TASK DATA >>
▬▬▬
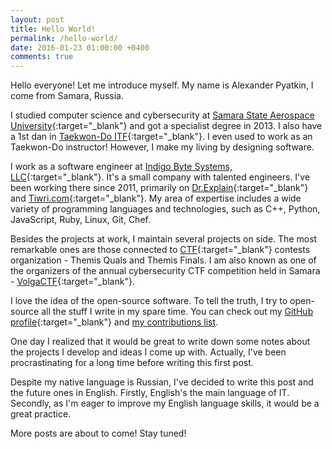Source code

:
 ```yaml
---
layout: post
title: Hello World!
permalink: /hello-world/
date: 2016-01-23 01:00:00 +0400
comments: true
---
```


Hello everyone! Let me introduce myself. My name is Alexander Pyatkin, I come from Samara, Russia.

I studied computer science and cybersecurity at [Samara State Aerospace University](http://www.ssau.ru/english/){:target="_blank"} and got a specialist degree in 2013. I also have a 1st dan in [Taekwon-Do ITF](https://en.wikipedia.org/wiki/International_Taekwon-Do_Federation){:target="_blank"}. I even used to work as an Taekwon-Do instructor! However, I make my living by designing software.

I work as a software engineer at [Indigo Byte Systems, LLC](http://indigobyte.com){:target="_blank"}. It's a small company with talented engineers. I've been working there since 2011, primarily on [Dr.Explain](http://drexplain.com){:target="_blank"} and [Tiwri.com](https://tiwri.com){:target="_blank"}. My area of expertise includes a wide variety of programming languages and technologies, such as C++, Python, JavaScript, Ruby, Linux, Git, Chef.

Besides the projects at work, I maintain several projects on side. The most remarkable ones are those connected to [CTF](https://ctftime.org){:target="_blank"} contests organization - Themis Quals and Themis Finals. I am also known as one of the organizers of the annual cybersecurity CTF competition held in Samara - [VolgaCTF](https://volgactf.ru){:target="_blank"}.

I love the idea of the open-source software. To tell the truth, I try to open-source all the stuff I write in my spare time. You can check out my [GitHub profile](https://github.com/aspyatkin){:target="_blank"} and [my contributions list](https://aspyatkin.com/oss/).

One day I realized that it would be great to write down some notes about the projects I develop and ideas I come up with. Actually, I've been procrastinating for a long time before writing this first post.

Despite my native language is Russian, I've decided to write this post and the future ones in English. Firstly, English's the main language of IT. Secondly, as I'm eager to improve my English language skills, it would be a great practice.

More posts are about to come! Stay tuned!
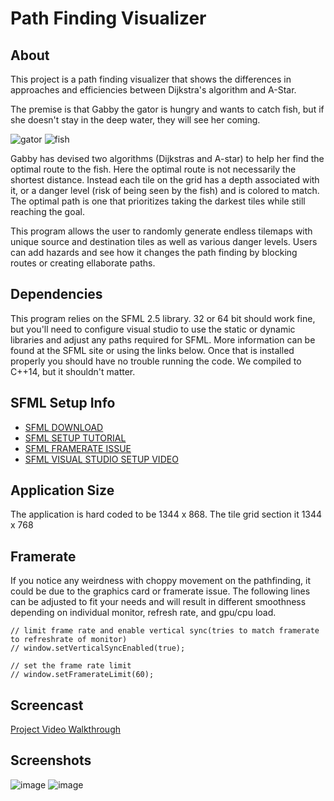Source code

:# Path Finding Visualizer

## About
This project is a path finding visualizer that shows the differences in approaches and efficiencies between Dijkstra's algorithm and A-Star. 

The premise is that Gabby the gator is hungry and wants to catch fish, but if she doesn't stay in the deep water, they will see her coming.

![gator](https://user-images.githubusercontent.com/109101463/235012862-6f90875f-9c09-4ea4-a07f-48394df213c0.png)	![fish](https://user-images.githubusercontent.com/109101463/235012881-75af20df-a5a7-442c-bca9-a41b3bd35714.png)


Gabby has devised two algorithms (Dijkstras and A-star) to help her find the optimal route to the fish. 
Here the optimal route is not necessarily the shortest distance.
Instead each tile on the grid has a depth associated with it, or a danger level (risk of being seen by the fish) and is colored to match. The optimal path is one that 
prioritizes taking the darkest tiles while still reaching the goal.

This program allows the user to randomly generate endless tilemaps with unique source and destination tiles as well as various danger levels. 
Users can add hazards and see how it changes the path finding by blocking routes or creating ellaborate paths.


## Dependencies
This program relies on the SFML 2.5 library. 32 or 64 bit should work fine, but you'll need to configure visual studio to use the static or dynamic libraries
and adjust any paths required for SFML. More information can be found at the SFML site or using the links below. Once that is installed properly you should have no trouble running the code.
We compiled to C++14, but it shouldn't matter.

## SFML Setup Info
- [SFML DOWNLOAD](https://www.sfml-dev.org/download.php)
- [SFML SETUP TUTORIAL](https://www.sfml-dev.org/tutorials/2.5/start-vc.php)
- [SFML FRAMERATE ISSUE](https://www.sfml-dev.org/tutorials/2.5/window-window.php)
- [SFML VISUAL STUDIO SETUP VIDEO](https://www.youtube.com/watch?v=_VgRjlvGpPk)

## Application Size
The application is hard coded to be 1344 x 868. The tile grid section it 1344 x 768

## Framerate
If you notice any weirdness with choppy movement on the pathfinding, it could be due to the graphics card or framerate issue. The following lines can be adjusted to fit your needs and will result in different smoothness depending on individual monitor, refresh rate, and gpu/cpu load.
	
```
// limit frame rate and enable vertical sync(tries to match framerate to refreshrate of monitor)
// window.setVerticalSyncEnabled(true);

// set the frame rate limit
// window.setFramerateLimit(60);
 ```

## Screencast
[Project Video Walkthrough](https://youtu.be/DAgrOO41-c0)

## Screenshots
![image](https://user-images.githubusercontent.com/109101463/234973252-1c28ae3f-53dc-4e8d-99b3-d94d97f16c2f.png)
![image](https://user-images.githubusercontent.com/109101463/234973742-5532f3c7-eb3d-41ad-a69e-1098b9de7641.png)



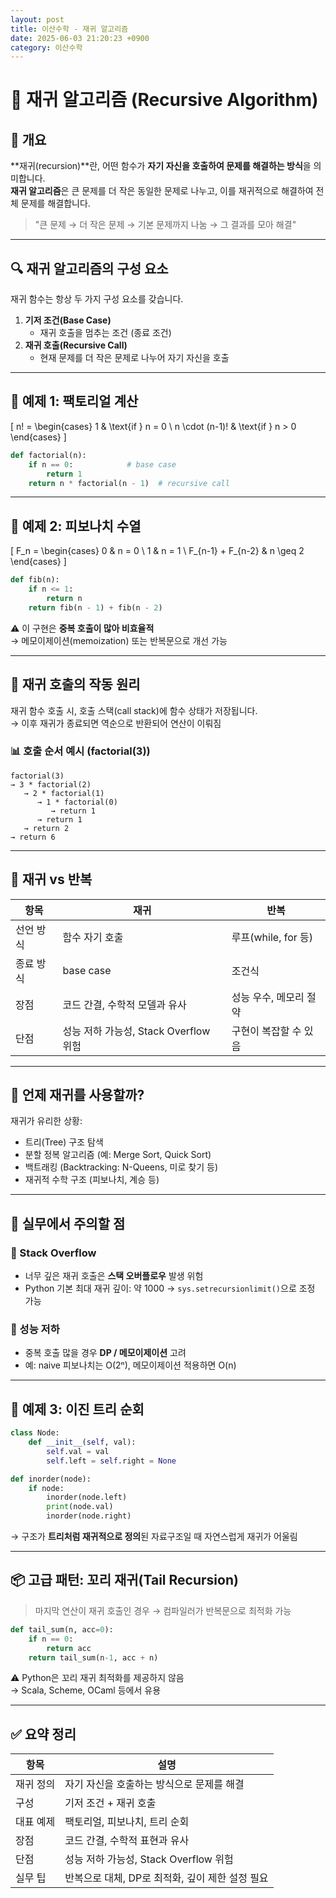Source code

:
 ```yaml
---
layout: post
title: 이산수학 - 재귀 알고리즘
date: 2025-06-03 21:20:23 +0900
category: 이산수학
---
```

# 🔁 재귀 알고리즘 (Recursive Algorithm)

## 📌 개요

**재귀(recursion)**란, 어떤 함수가 **자기 자신을 호출하여 문제를 해결하는 방식**을 의미합니다.  
**재귀 알고리즘**은 큰 문제를 더 작은 동일한 문제로 나누고, 이를 재귀적으로 해결하여 전체 문제를 해결합니다.

> "큰 문제 → 더 작은 문제 → 기본 문제까지 나눔 → 그 결과를 모아 해결"

---

## 🔍 재귀 알고리즘의 구성 요소

재귀 함수는 항상 두 가지 구성 요소를 갖습니다.

1. **기저 조건(Base Case)**  
   - 재귀 호출을 멈추는 조건 (종료 조건)
2. **재귀 호출(Recursive Call)**  
   - 현재 문제를 더 작은 문제로 나누어 자기 자신을 호출

---

## 🧪 예제 1: 팩토리얼 계산

\[
n! = \begin{cases}
1 & \text{if } n = 0 \\
n \cdot (n-1)! & \text{if } n > 0
\end{cases}
\]

```python
def factorial(n):
    if n == 0:            # base case
        return 1
    return n * factorial(n - 1)  # recursive call
```

---

## 🧪 예제 2: 피보나치 수열

\[
F_n = \begin{cases}
0 & n = 0 \\
1 & n = 1 \\
F_{n-1} + F_{n-2} & n \geq 2
\end{cases}
\]

```python
def fib(n):
    if n <= 1:
        return n
    return fib(n - 1) + fib(n - 2)
```

⚠️ 이 구현은 **중복 호출이 많아 비효율적**  
→ 메모이제이션(memoization) 또는 반복문으로 개선 가능

---

## 🔁 재귀 호출의 작동 원리

재귀 함수 호출 시, 호출 스택(call stack)에 함수 상태가 저장됩니다.  
→ 이후 재귀가 종료되면 역순으로 반환되어 연산이 이뤄짐

### 📊 호출 순서 예시 (factorial(3))

```
factorial(3)
→ 3 * factorial(2)
   → 2 * factorial(1)
      → 1 * factorial(0)
         → return 1
      → return 1
   → return 2
→ return 6
```

---

## 📌 재귀 vs 반복

| 항목 | 재귀 | 반복 |
|------|------|------|
| 선언 방식 | 함수 자기 호출 | 루프(while, for 등) |
| 종료 방식 | base case | 조건식 |
| 장점 | 코드 간결, 수학적 모델과 유사 | 성능 우수, 메모리 절약 |
| 단점 | 성능 저하 가능성, Stack Overflow 위험 | 구현이 복잡할 수 있음 |

---

## 🧠 언제 재귀를 사용할까?

재귀가 유리한 상황:

- 트리(Tree) 구조 탐색  
- 분할 정복 알고리즘 (예: Merge Sort, Quick Sort)  
- 백트래킹 (Backtracking: N-Queens, 미로 찾기 등)  
- 재귀적 수학 구조 (피보나치, 계승 등)

---

## 🔧 실무에서 주의할 점

### 🔸 Stack Overflow

- 너무 깊은 재귀 호출은 **스택 오버플로우** 발생 위험
- Python 기본 최대 재귀 깊이: 약 1000 → `sys.setrecursionlimit()`으로 조정 가능

### 🔸 성능 저하

- 중복 호출 많을 경우 **DP / 메모이제이션** 고려
- 예: naive 피보나치는 O(2ⁿ), 메모이제이션 적용하면 O(n)

---

## 🧪 예제 3: 이진 트리 순회

```python
class Node:
    def __init__(self, val):
        self.val = val
        self.left = self.right = None

def inorder(node):
    if node:
        inorder(node.left)
        print(node.val)
        inorder(node.right)
```

→ 구조가 **트리처럼 재귀적으로 정의**된 자료구조일 때 자연스럽게 재귀가 어울림

---

## 📦 고급 패턴: 꼬리 재귀(Tail Recursion)

> 마지막 연산이 재귀 호출인 경우 → 컴파일러가 반복문으로 최적화 가능

```python
def tail_sum(n, acc=0):
    if n == 0:
        return acc
    return tail_sum(n-1, acc + n)
```

⚠️ Python은 꼬리 재귀 최적화를 제공하지 않음  
→ Scala, Scheme, OCaml 등에서 유용

---

## ✅ 요약 정리

| 항목 | 설명 |
|------|------|
| 재귀 정의 | 자기 자신을 호출하는 방식으로 문제를 해결 |
| 구성 | 기저 조건 + 재귀 호출 |
| 대표 예제 | 팩토리얼, 피보나치, 트리 순회 |
| 장점 | 코드 간결, 수학적 표현과 유사 |
| 단점 | 성능 저하 가능성, Stack Overflow 위험 |
| 실무 팁 | 반복으로 대체, DP로 최적화, 깊이 제한 설정 필요 |
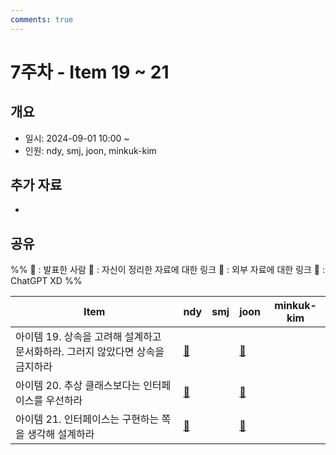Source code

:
 ```yaml
---
comments: true
---
```

# 7주차 - Item 19 ~ 21

## 개요

- 일시: 2024-09-01 10:00 ~ 
- 인원: ndy, smj, joon, minkuk-kim

## 추가 자료
- 
## 공유
%% 
📢 : 발표한 사람
📄 : 자신이 정리한 자료에 대한 링크
🔗 : 외부 자료에 대한 링크
🤖 : ChatGPT XD
%%

| Item                                          | ndy                                | smj | joon | minkuk-kim |
| --------------------------------------------- | ---------------------------------- | --- | ---- | ---------- |
| 아이템 19. 상속을 고려해 설계하고 문서화하라. 그러지 않았다면 상속을 금지하라 | [📄](docs/chapter04/item19/ndy.md) |     |[📄](https://wonjoon.gitbook.io/joons-til/books/effective-java/item-19.-design-and-document-for-inheritance-or-else-prohibit-it)      |            |
| 아이템 20. 추상 클래스보다는 인터페이스를 우선하라                 | [📄](docs/chapter04/item20/ndy.md) |     |[📄](https://wonjoon.gitbook.io/joons-til/books/effective-java/item20.-prefer-interfaces-to-abstract-classes)      |            |
| 아이템 21. 인터페이스는 구현하는 쪽을 생각해 설계하라               | [🔗](https://ktaes.tistory.com/36) |     |[📄](https://wonjoon.gitbook.io/joons-til/books/effective-java/item21.-design-interfaces-with-implementations-in-mind)      |            |
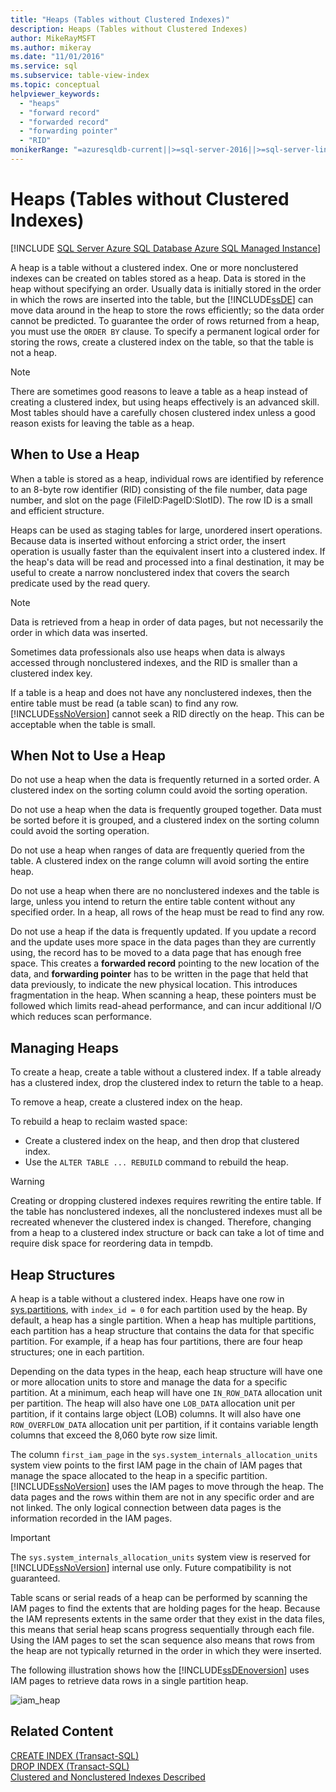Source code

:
 ```yaml
---
title: "Heaps (Tables without Clustered Indexes)"
description: Heaps (Tables without Clustered Indexes)
author: MikeRayMSFT
ms.author: mikeray
ms.date: "11/01/2016"
ms.service: sql
ms.subservice: table-view-index
ms.topic: conceptual
helpviewer_keywords:
  - "heaps"
  - "forward record"
  - "forwarded record"
  - "forwarding pointer"
  - "RID"
monikerRange: "=azuresqldb-current||>=sql-server-2016||>=sql-server-linux-2017||=azuresqldb-mi-current"
---
```

# Heaps (Tables without Clustered Indexes)
[!INCLUDE [SQL Server Azure SQL Database Azure SQL Managed Instance](../../includes/applies-to-version/sql-asdb-asdbmi.md)]

  A heap is a table without a clustered index. One or more nonclustered indexes can be created on tables stored as a heap. Data is stored in the heap without specifying an order. Usually data is initially stored in the order in which the rows are inserted into the table, but the [!INCLUDE[ssDE](../../includes/ssde-md.md)] can move data around in the heap to store the rows efficiently; so the data order cannot be predicted. To guarantee the order of rows returned from a heap, you must use the `ORDER BY` clause. To specify a permanent logical order for storing the rows, create a clustered index on the table, so that the table is not a heap.  
  
> [!NOTE]  
> There are sometimes good reasons to leave a table as a heap instead of creating a clustered index, but using heaps effectively is an advanced skill. Most tables should have a carefully chosen clustered index unless a good reason exists for leaving the table as a heap.  
  
## When to Use a Heap  
When a table is stored as a heap, individual rows are identified by reference to an 8-byte row identifier (RID) consisting of the file number, data page number, and slot on the page (FileID:PageID:SlotID). The row ID is a small and efficient structure. 

Heaps can be used as staging tables for large, unordered insert operations. Because data is inserted without enforcing a strict order, the insert operation is usually faster than the equivalent insert into a clustered index. If the heap's data will be read and processed into a final destination, it may be useful to create a narrow nonclustered index that covers the search predicate used by the read query. 

> [!NOTE]  
> Data is retrieved from a heap in order of data pages, but not necessarily the order in which data was inserted. 

Sometimes data professionals also use heaps when data is always accessed through nonclustered indexes, and the RID is smaller than a clustered index key. 

If a table is a heap and does not have any nonclustered indexes, then the entire table must be read (a table scan) to find any row. [!INCLUDE[ssNoVersion](../../includes/ssnoversion-md.md)] cannot seek a RID directly on the heap. This can be acceptable when the table is small.  
  
## When Not to Use a Heap  
 Do not use a heap when the data is frequently returned in a sorted order. A clustered index on the sorting column could avoid the sorting operation.  
  
 Do not use a heap when the data is frequently grouped together. Data must be sorted before it is grouped, and a clustered index on the sorting column could avoid the sorting operation.  
  
 Do not use a heap when ranges of data are frequently queried from the table. A clustered index on the range column will avoid sorting the entire heap.  
  
 Do not use a heap when there are no nonclustered indexes and the table is large, unless you intend to return the entire table content without any specified order. In a heap, all rows of the heap must be read to find any row.  
 
 Do not use a heap if the data is frequently updated. If you update a record and the update uses more space in the data pages than they are currently using, the record has to be moved to a data page that has enough free space. This creates a **forwarded record** pointing to the new location of the data, and **forwarding pointer** has to be written in the page that held that data previously, to indicate the new physical location. This introduces fragmentation in the heap. When scanning a heap, these pointers must be followed which limits read-ahead performance, and can incur additional I/O which reduces scan performance. 
  
## Managing Heaps  
 To create a heap, create a table without a clustered index. If a table already has a clustered index, drop the clustered index to return the table to a heap.  
  
 To remove a heap, create a clustered index on the heap.  
  
 To rebuild a heap to reclaim wasted space:
 -  Create a clustered index on the heap, and then drop that clustered index.  
 -  Use the `ALTER TABLE ... REBUILD` command to rebuild the heap.
  
> [!WARNING]  
> Creating or dropping clustered indexes requires rewriting the entire table. If the table has nonclustered indexes, all the nonclustered indexes must all be recreated whenever the clustered index is changed. Therefore, changing from a heap to a clustered index structure or back can take a lot of time and require disk space for reordering data in tempdb.  

## Heap Structures
A heap is a table without a clustered index. Heaps have one row in [sys.partitions](../../relational-databases/system-catalog-views/sys-partitions-transact-sql.md), with `index_id = 0` for each partition used by the heap. By default, a heap has a single partition. When a heap has multiple partitions, each partition has a heap structure that contains the data for that specific partition. For example, if a heap has four partitions, there are four heap structures; one in each partition.

Depending on the data types in the heap, each heap structure will have one or more allocation units to store and manage the data for a specific partition. At a minimum, each heap will have one `IN_ROW_DATA` allocation unit per partition. The heap will also have one `LOB_DATA` allocation unit per partition, if it contains large object (LOB) columns. It will also have one `ROW_OVERFLOW_DATA` allocation unit per partition, if it contains variable length columns that exceed the 8,060 byte row size limit.

The column `first_iam_page` in the `sys.system_internals_allocation_units` system view points to the first IAM page in the chain of IAM pages that manage the space allocated to the heap in a specific partition. [!INCLUDE[ssNoVersion](../../includes/ssnoversion-md.md)] uses the IAM pages to move through the heap. The data pages and the rows within them are not in any specific order and are not linked. The only logical connection between data pages is the information recorded in the IAM pages.

> [!IMPORTANT]  
> The `sys.system_internals_allocation_units` system view is reserved for [!INCLUDE[ssNoVersion](../../includes/ssnoversion-md.md)] internal use only. Future compatibility is not guaranteed.
 
Table scans or serial reads of a heap can be performed by scanning the IAM pages to find the extents that are holding pages for the heap. Because the IAM represents extents in the same order that they exist in the data files, this means that serial heap scans progress sequentially through each file. Using the IAM pages to set the scan sequence also means that rows from the heap are not typically returned in the order in which they were inserted.

The following illustration shows how the [!INCLUDE[ssDEnoversion](../../includes/ssdenoversion-md.md)] uses IAM pages to retrieve data rows in a single partition heap. 

![iam_heap](../../relational-databases/indexes/media/iam-heap.gif)
  
## Related Content  
[CREATE INDEX &#40;Transact-SQL&#41;](../../t-sql/statements/create-index-transact-sql.md)     
[DROP INDEX &#40;Transact-SQL&#41;](../../t-sql/statements/drop-index-transact-sql.md)     
[Clustered and Nonclustered Indexes Described](../../relational-databases/indexes/clustered-and-nonclustered-indexes-described.md)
▬▬▬
TASK GOAL >>
The required answer is an exact, picture-free copy of the lines from the opening of the listing above through the line with "Besides the projects".

SOLUTION FOR THIS TASK >>
Source code

:
 ```yaml
---
layout: post
title: Hello World!
permalink: /hello-world/
date: 2016-01-23 01:00:00 +0400
comments: true
---
```


Hello everyone! Let me introduce myself. My name is Alexander Pyatkin, I come from Samara, Russia.

I studied computer science and cybersecurity at [Samara State Aerospace University](http://www.ssau.ru/english/){:target="_blank"} and got a specialist degree in 2013. I also have a 1st dan in [Taekwon-Do ITF](https://en.wikipedia.org/wiki/International_Taekwon-Do_Federation){:target="_blank"}. I even used to work as an Taekwon-Do instructor! However, I make my living by designing software.

I work as a software engineer at [Indigo Byte Systems, LLC](http://indigobyte.com){:target="_blank"}. It's a small company with talented engineers. I've been working there since 2011, primarily on [Dr.Explain](http://drexplain.com){:target="_blank"} and [Tiwri.com](https://tiwri.com){:target="_blank"}. My area of expertise includes a wide variety of programming languages and technologies, such as C++, Python, JavaScript, Ruby, Linux, Git, Chef.

Besides the projects at work, I maintain several projects on side. The most remarkable ones are those connected to [CTF](https://ctftime.org){:target="_blank"} contests organization - Themis Quals and Themis Finals. I am also known as one of the organizers of the annual cybersecurity CTF competition held in Samara - [VolgaCTF](https://volgactf.ru){:target="_blank"}.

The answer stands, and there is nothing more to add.